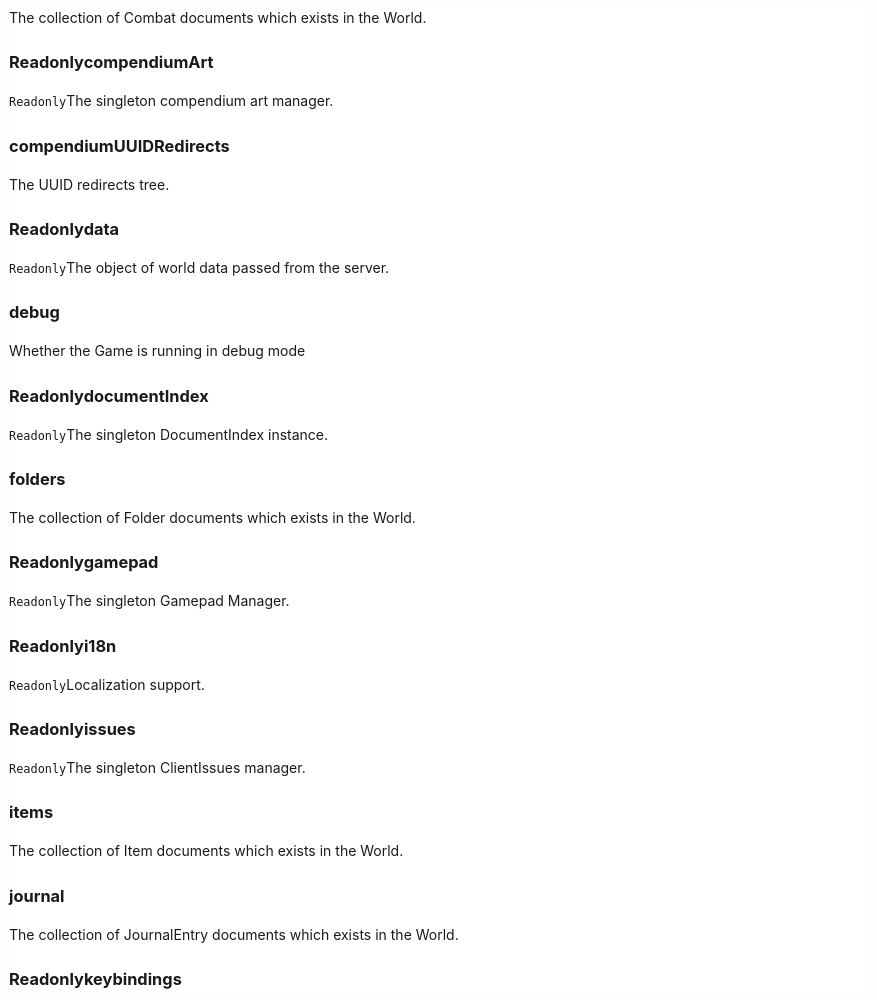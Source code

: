 The collection of Combat documents which exists in the World.


### ReadonlycompendiumArt

`Readonly`The singleton compendium art manager.


### compendiumUUIDRedirects

The UUID redirects tree.


### Readonlydata

`Readonly`The object of world data passed from the server.


### debug

Whether the Game is running in debug mode


### ReadonlydocumentIndex

`Readonly`The singleton DocumentIndex instance.


### folders

The collection of Folder documents which exists in the World.


### Readonlygamepad

`Readonly`The singleton Gamepad Manager.


### Readonlyi18n

`Readonly`Localization support.


### Readonlyissues

`Readonly`The singleton ClientIssues manager.


### items

The collection of Item documents which exists in the World.


### journal

The collection of JournalEntry documents which exists in the World.


### Readonlykeybindings
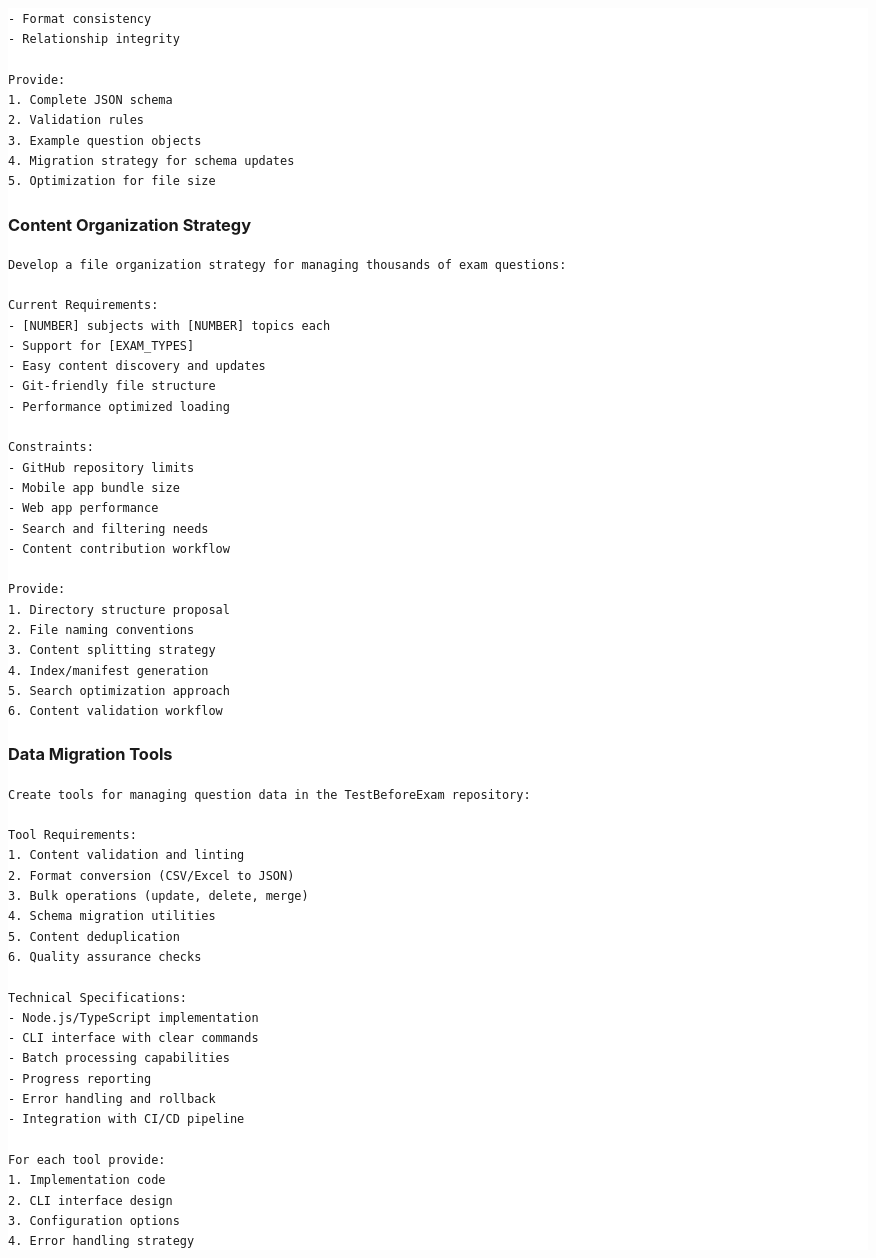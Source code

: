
 ```
- Format consistency
- Relationship integrity

Provide:
1. Complete JSON schema
2. Validation rules
3. Example question objects
4. Migration strategy for schema updates
5. Optimization for file size
```

### Content Organization Strategy
```
Develop a file organization strategy for managing thousands of exam questions:

Current Requirements:
- [NUMBER] subjects with [NUMBER] topics each
- Support for [EXAM_TYPES]
- Easy content discovery and updates
- Git-friendly file structure
- Performance optimized loading

Constraints:
- GitHub repository limits
- Mobile app bundle size
- Web app performance
- Search and filtering needs
- Content contribution workflow

Provide:
1. Directory structure proposal
2. File naming conventions
3. Content splitting strategy
4. Index/manifest generation
5. Search optimization approach
6. Content validation workflow
```

### Data Migration Tools
```
Create tools for managing question data in the TestBeforeExam repository:

Tool Requirements:
1. Content validation and linting
2. Format conversion (CSV/Excel to JSON)
3. Bulk operations (update, delete, merge)
4. Schema migration utilities
5. Content deduplication
6. Quality assurance checks

Technical Specifications:
- Node.js/TypeScript implementation
- CLI interface with clear commands
- Batch processing capabilities
- Progress reporting
- Error handling and rollback
- Integration with CI/CD pipeline

For each tool provide:
1. Implementation code
2. CLI interface design
3. Configuration options
4. Error handling strategy
```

TASK STATEMENT: Report how many lines in the material contain the word "repository", writing the number and nothing more.

SOLUTION TO THE PROBLEM: 2